**** Provided information

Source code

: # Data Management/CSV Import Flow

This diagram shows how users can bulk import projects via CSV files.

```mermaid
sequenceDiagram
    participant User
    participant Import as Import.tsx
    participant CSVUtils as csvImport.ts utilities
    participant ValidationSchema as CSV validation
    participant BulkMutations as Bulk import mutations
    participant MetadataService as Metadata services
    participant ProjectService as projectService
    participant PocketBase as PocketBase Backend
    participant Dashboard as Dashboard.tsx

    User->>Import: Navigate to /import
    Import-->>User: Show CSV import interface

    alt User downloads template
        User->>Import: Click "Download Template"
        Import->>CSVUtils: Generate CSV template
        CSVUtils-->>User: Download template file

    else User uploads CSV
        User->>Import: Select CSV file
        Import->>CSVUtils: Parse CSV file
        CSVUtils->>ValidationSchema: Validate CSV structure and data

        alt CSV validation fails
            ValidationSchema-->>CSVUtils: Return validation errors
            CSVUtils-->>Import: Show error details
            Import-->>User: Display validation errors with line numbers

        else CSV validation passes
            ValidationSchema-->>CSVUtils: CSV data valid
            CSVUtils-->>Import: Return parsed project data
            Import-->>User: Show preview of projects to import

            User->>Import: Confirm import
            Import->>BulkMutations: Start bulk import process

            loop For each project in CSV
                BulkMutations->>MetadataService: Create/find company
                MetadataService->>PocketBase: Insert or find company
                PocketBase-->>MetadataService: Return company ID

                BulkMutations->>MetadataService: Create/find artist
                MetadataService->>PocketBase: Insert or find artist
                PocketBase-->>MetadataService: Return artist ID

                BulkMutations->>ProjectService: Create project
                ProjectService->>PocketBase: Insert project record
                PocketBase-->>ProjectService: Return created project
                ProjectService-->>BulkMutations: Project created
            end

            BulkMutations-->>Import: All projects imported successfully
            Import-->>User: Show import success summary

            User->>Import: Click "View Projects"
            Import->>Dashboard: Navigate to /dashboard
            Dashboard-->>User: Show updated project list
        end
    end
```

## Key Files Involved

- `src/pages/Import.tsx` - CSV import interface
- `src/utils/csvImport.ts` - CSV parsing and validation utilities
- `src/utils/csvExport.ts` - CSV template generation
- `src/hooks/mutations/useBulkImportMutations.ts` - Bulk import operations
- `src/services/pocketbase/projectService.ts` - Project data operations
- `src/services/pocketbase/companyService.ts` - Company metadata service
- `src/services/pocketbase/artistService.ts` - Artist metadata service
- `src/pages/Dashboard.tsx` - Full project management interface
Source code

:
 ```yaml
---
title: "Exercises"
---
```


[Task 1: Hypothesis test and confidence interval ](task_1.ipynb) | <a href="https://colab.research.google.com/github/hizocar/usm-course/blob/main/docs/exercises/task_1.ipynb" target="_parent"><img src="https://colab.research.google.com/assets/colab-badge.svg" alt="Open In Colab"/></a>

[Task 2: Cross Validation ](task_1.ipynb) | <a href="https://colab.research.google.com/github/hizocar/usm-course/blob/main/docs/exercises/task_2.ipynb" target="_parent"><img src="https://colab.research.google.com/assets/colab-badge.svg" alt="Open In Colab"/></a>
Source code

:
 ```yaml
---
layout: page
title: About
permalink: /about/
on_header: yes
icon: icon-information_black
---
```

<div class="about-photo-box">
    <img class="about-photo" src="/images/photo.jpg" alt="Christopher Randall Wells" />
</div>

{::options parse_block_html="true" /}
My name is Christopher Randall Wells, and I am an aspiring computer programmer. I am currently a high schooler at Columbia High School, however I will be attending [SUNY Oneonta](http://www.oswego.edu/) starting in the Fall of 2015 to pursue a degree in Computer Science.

********

- Work order:
Copy out each line of the data that has the word "CSVUtils" in it.

- Answer space:
    participant CSVUtils as csvImport.ts utilities
        Import->>CSVUtils: Generate CSV template
        CSVUtils-->>User: Download template file
        Import->>CSVUtils: Parse CSV file
        CSVUtils->>ValidationSchema: Validate CSV structure and data
            ValidationSchema-->>CSVUtils: Return validation errors
            CSVUtils-->>Import: Show error details
            ValidationSchema-->>CSVUtils: CSV data valid
            CSVUtils-->>Import: Return parsed project data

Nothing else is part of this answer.